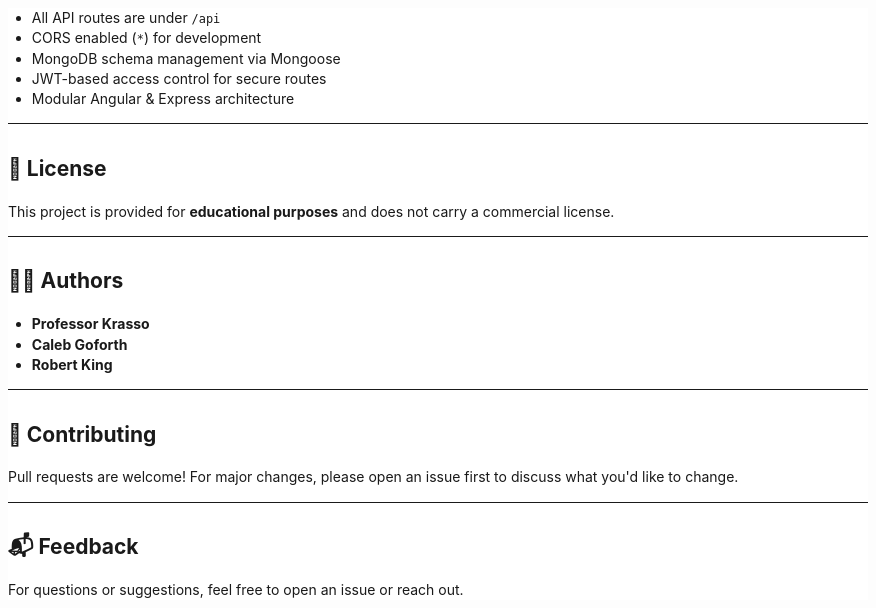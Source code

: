 - All API routes are under `/api`
- CORS enabled (`*`) for development
- MongoDB schema management via Mongoose
- JWT-based access control for secure routes
- Modular Angular & Express architecture

---

## 📄 License

This project is provided for **educational purposes** and does not carry a commercial license.

---

## 👨‍💻 Authors

- **Professor Krasso**  
- **Caleb Goforth**  
- **Robert King**

---

## 🙌 Contributing

Pull requests are welcome! For major changes, please open an issue first to discuss what you'd like to change.

---

## 📬 Feedback

For questions or suggestions, feel free to open an issue or reach out.
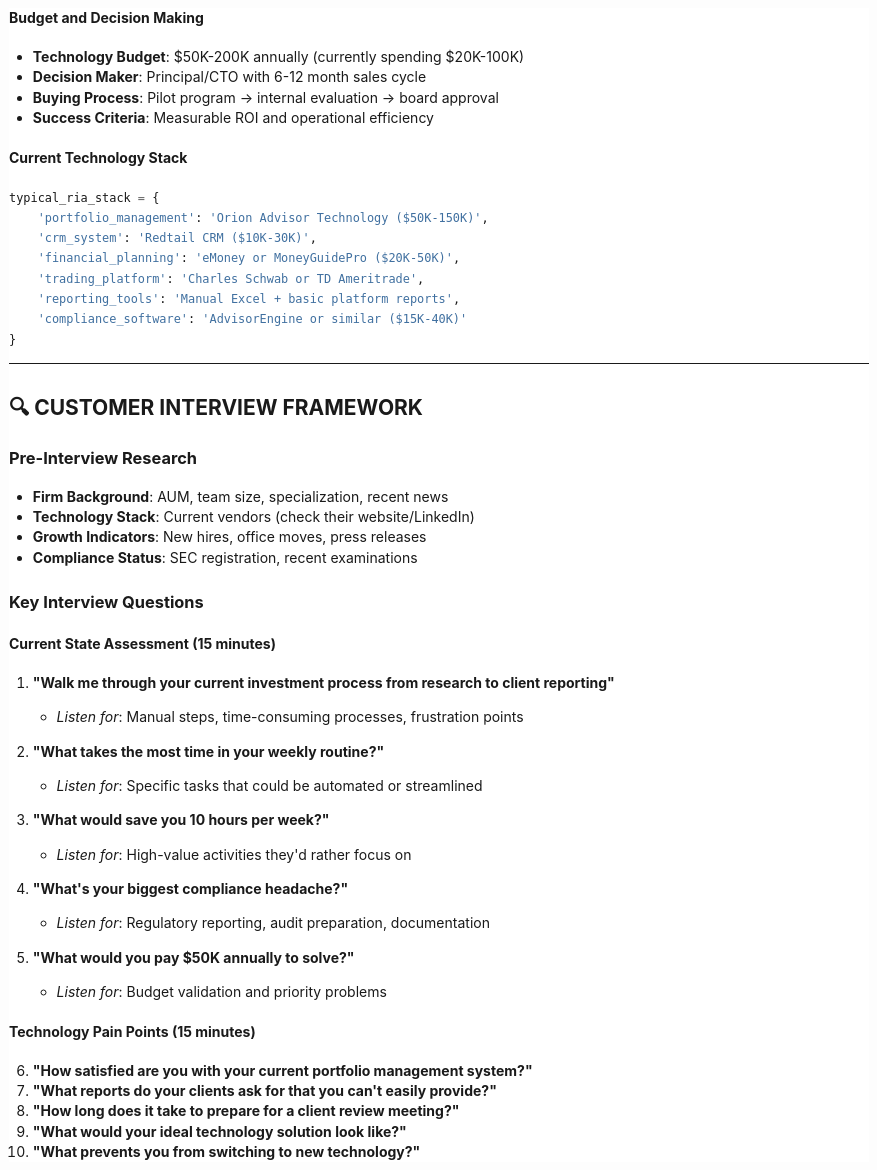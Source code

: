 #### **Budget and Decision Making**
- **Technology Budget**: $50K-200K annually (currently spending $20K-100K)
- **Decision Maker**: Principal/CTO with 6-12 month sales cycle
- **Buying Process**: Pilot program → internal evaluation → board approval
- **Success Criteria**: Measurable ROI and operational efficiency

#### **Current Technology Stack**
```python
typical_ria_stack = {
    'portfolio_management': 'Orion Advisor Technology ($50K-150K)',
    'crm_system': 'Redtail CRM ($10K-30K)',
    'financial_planning': 'eMoney or MoneyGuidePro ($20K-50K)',
    'trading_platform': 'Charles Schwab or TD Ameritrade',
    'reporting_tools': 'Manual Excel + basic platform reports',
    'compliance_software': 'AdvisorEngine or similar ($15K-40K)'
}
```

---

## **🔍 CUSTOMER INTERVIEW FRAMEWORK**

### **Pre-Interview Research**
- **Firm Background**: AUM, team size, specialization, recent news
- **Technology Stack**: Current vendors (check their website/LinkedIn)
- **Growth Indicators**: New hires, office moves, press releases
- **Compliance Status**: SEC registration, recent examinations

### **Key Interview Questions**

#### **Current State Assessment (15 minutes)**
1. **"Walk me through your current investment process from research to client reporting"**
   - *Listen for*: Manual steps, time-consuming processes, frustration points

2. **"What takes the most time in your weekly routine?"**
   - *Listen for*: Specific tasks that could be automated or streamlined

3. **"What would save you 10 hours per week?"**
   - *Listen for*: High-value activities they'd rather focus on

4. **"What's your biggest compliance headache?"**
   - *Listen for*: Regulatory reporting, audit preparation, documentation

5. **"What would you pay $50K annually to solve?"**
   - *Listen for*: Budget validation and priority problems

#### **Technology Pain Points (15 minutes)**
6. **"How satisfied are you with your current portfolio management system?"**
7. **"What reports do your clients ask for that you can't easily provide?"**
8. **"How long does it take to prepare for a client review meeting?"**
9. **"What would your ideal technology solution look like?"**
10. **"What prevents you from switching to new technology?"**
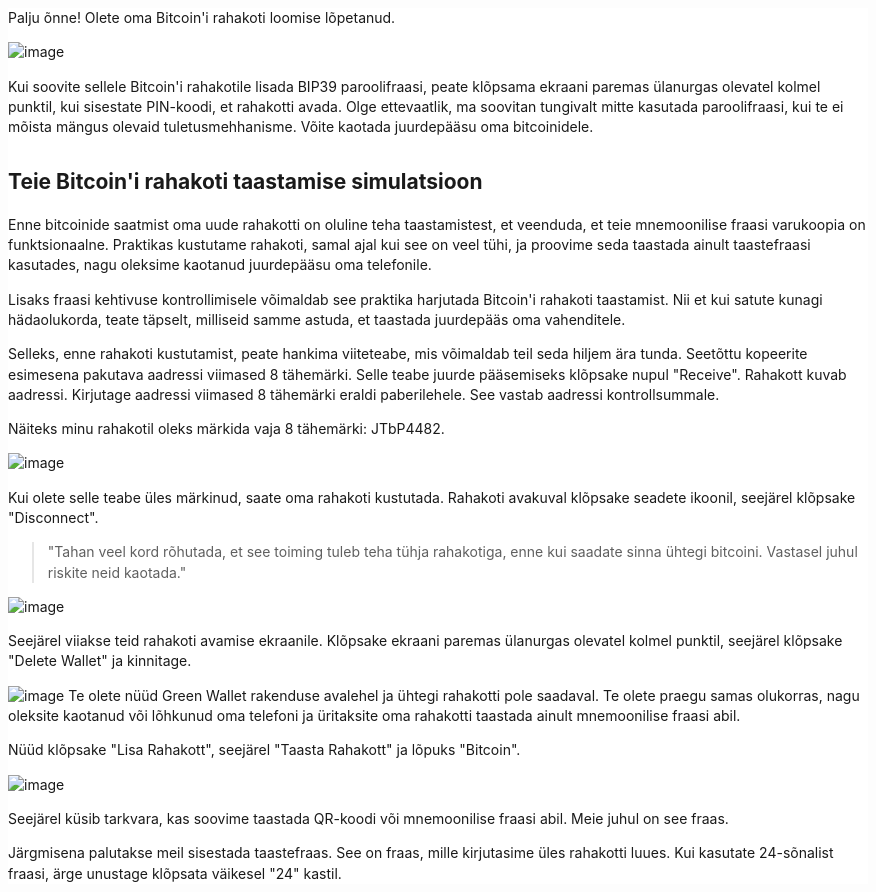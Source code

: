 Palju õnne! Olete oma Bitcoin'i rahakoti loomise lõpetanud.

![image](assets/14.webp)

Kui soovite sellele Bitcoin'i rahakotile lisada BIP39 paroolifraasi, peate klõpsama ekraani paremas ülanurgas olevatel kolmel punktil, kui sisestate PIN-koodi, et rahakotti avada. Olge ettevaatlik, ma soovitan tungivalt mitte kasutada paroolifraasi, kui te ei mõista mängus olevaid tuletusmehhanisme. Võite kaotada juurdepääsu oma bitcoinidele.

## Teie Bitcoin'i rahakoti taastamise simulatsioon

Enne bitcoinide saatmist oma uude rahakotti on oluline teha taastamistest, et veenduda, et teie mnemoonilise fraasi varukoopia on funktsionaalne. Praktikas kustutame rahakoti, samal ajal kui see on veel tühi, ja proovime seda taastada ainult taastefraasi kasutades, nagu oleksime kaotanud juurdepääsu oma telefonile.

Lisaks fraasi kehtivuse kontrollimisele võimaldab see praktika harjutada Bitcoin'i rahakoti taastamist. Nii et kui satute kunagi hädaolukorda, teate täpselt, milliseid samme astuda, et taastada juurdepääs oma vahenditele.

Selleks, enne rahakoti kustutamist, peate hankima viiteteabe, mis võimaldab teil seda hiljem ära tunda. Seetõttu kopeerite esimesena pakutava aadressi viimased 8 tähemärki.
Selle teabe juurde pääsemiseks klõpsake nupul "Receive". Rahakott kuvab aadressi. Kirjutage aadressi viimased 8 tähemärki eraldi paberilehele. See vastab aadressi kontrollsummale.

Näiteks minu rahakotil oleks märkida vaja 8 tähemärki: JTbP4482.

![image](assets/16.webp)

Kui olete selle teabe üles märkinud, saate oma rahakoti kustutada. Rahakoti avakuval klõpsake seadete ikoonil, seejärel klõpsake "Disconnect".

> "Tahan veel kord rõhutada, et see toiming tuleb teha tühja rahakotiga, enne kui saadate sinna ühtegi bitcoini. Vastasel juhul riskite neid kaotada."

![image](assets/19.webp)

Seejärel viiakse teid rahakoti avamise ekraanile. Klõpsake ekraani paremas ülanurgas olevatel kolmel punktil, seejärel klõpsake "Delete Wallet" ja kinnitage.

![image](assets/21.webp)
Te olete nüüd Green Wallet rakenduse avalehel ja ühtegi rahakotti pole saadaval. Te olete praegu samas olukorras, nagu oleksite kaotanud või lõhkunud oma telefoni ja üritaksite oma rahakotti taastada ainult mnemoonilise fraasi abil.

Nüüd klõpsake "Lisa Rahakott", seejärel "Taasta Rahakott" ja lõpuks "Bitcoin".

![image](assets/23.webp)

Seejärel küsib tarkvara, kas soovime taastada QR-koodi või mnemoonilise fraasi abil. Meie juhul on see fraas.

Järgmisena palutakse meil sisestada taastefraas. See on fraas, mille kirjutasime üles rahakotti luues. Kui kasutate 24-sõnalist fraasi, ärge unustage klõpsata väikesel "24" kastil.

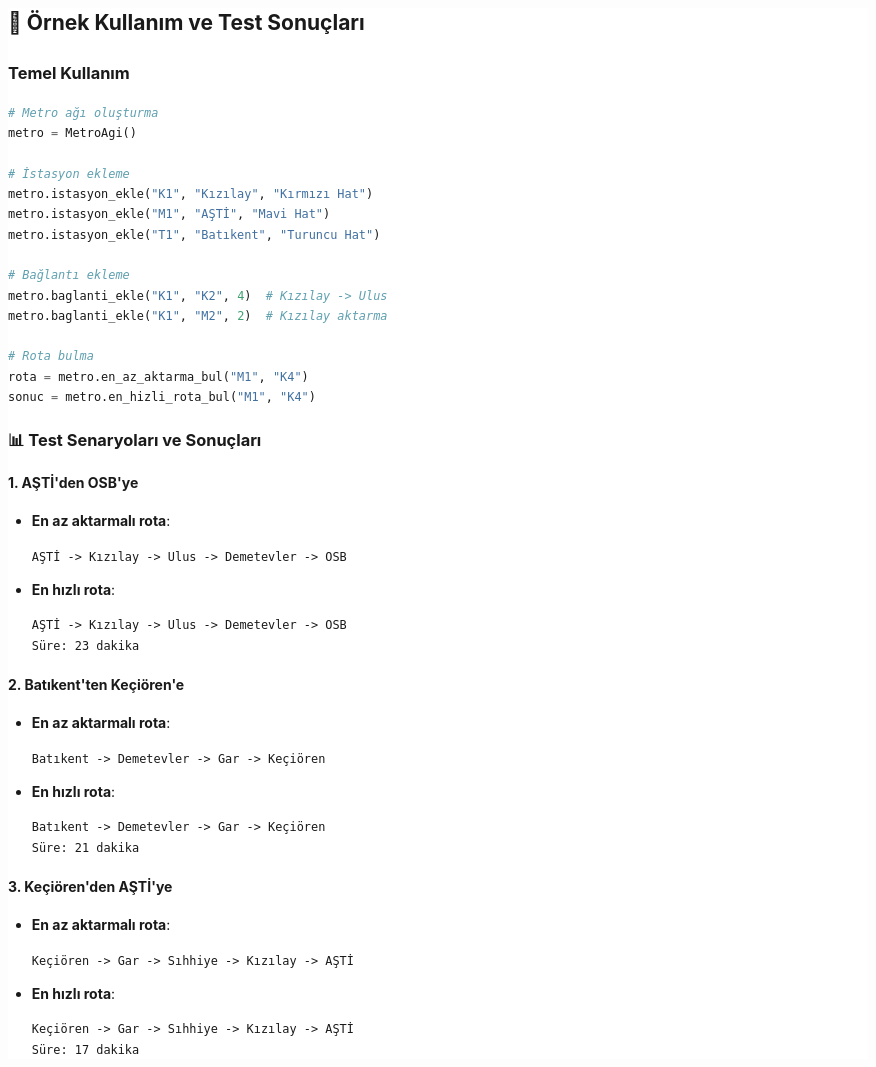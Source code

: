 ## 🚀 Örnek Kullanım ve Test Sonuçları

### Temel Kullanım

```python
# Metro ağı oluşturma
metro = MetroAgi()

# İstasyon ekleme
metro.istasyon_ekle("K1", "Kızılay", "Kırmızı Hat")
metro.istasyon_ekle("M1", "AŞTİ", "Mavi Hat")
metro.istasyon_ekle("T1", "Batıkent", "Turuncu Hat")

# Bağlantı ekleme
metro.baglanti_ekle("K1", "K2", 4)  # Kızılay -> Ulus
metro.baglanti_ekle("K1", "M2", 2)  # Kızılay aktarma

# Rota bulma
rota = metro.en_az_aktarma_bul("M1", "K4")
sonuc = metro.en_hizli_rota_bul("M1", "K4")
```

### 📊 Test Senaryoları ve Sonuçları

#### 1. AŞTİ'den OSB'ye
- **En az aktarmalı rota**: 
  ```
  AŞTİ -> Kızılay -> Ulus -> Demetevler -> OSB
  ```
- **En hızlı rota**: 
  ```
  AŞTİ -> Kızılay -> Ulus -> Demetevler -> OSB
  Süre: 23 dakika
  ```

#### 2. Batıkent'ten Keçiören'e
- **En az aktarmalı rota**: 
  ```
  Batıkent -> Demetevler -> Gar -> Keçiören
  ```
- **En hızlı rota**: 
  ```
  Batıkent -> Demetevler -> Gar -> Keçiören
  Süre: 21 dakika
  ```

#### 3. Keçiören'den AŞTİ'ye
- **En az aktarmalı rota**: 
  ```
  Keçiören -> Gar -> Sıhhiye -> Kızılay -> AŞTİ
  ```
- **En hızlı rota**:
  ```
  Keçiören -> Gar -> Sıhhiye -> Kızılay -> AŞTİ
  Süre: 17 dakika
  ```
-=-=-
■ Brief: Find "- **Growth Indicators**: New" in the entries above and copy that whole line exactly, then each line after it through the line that contains "would save you".

■ Solution for this task:
- **Growth Indicators**: New hires, office moves, press releases
- **Compliance Status**: SEC registration, recent examinations

### **Key Interview Questions**

#### **Current State Assessment (15 minutes)**
1. **"Walk me through your current investment process from research to client reporting"**
   - *Listen for*: Manual steps, time-consuming processes, frustration points

2. **"What takes the most time in your weekly routine?"**
   - *Listen for*: Specific tasks that could be automated or streamlined

3. **"What would save you 10 hours per week?"**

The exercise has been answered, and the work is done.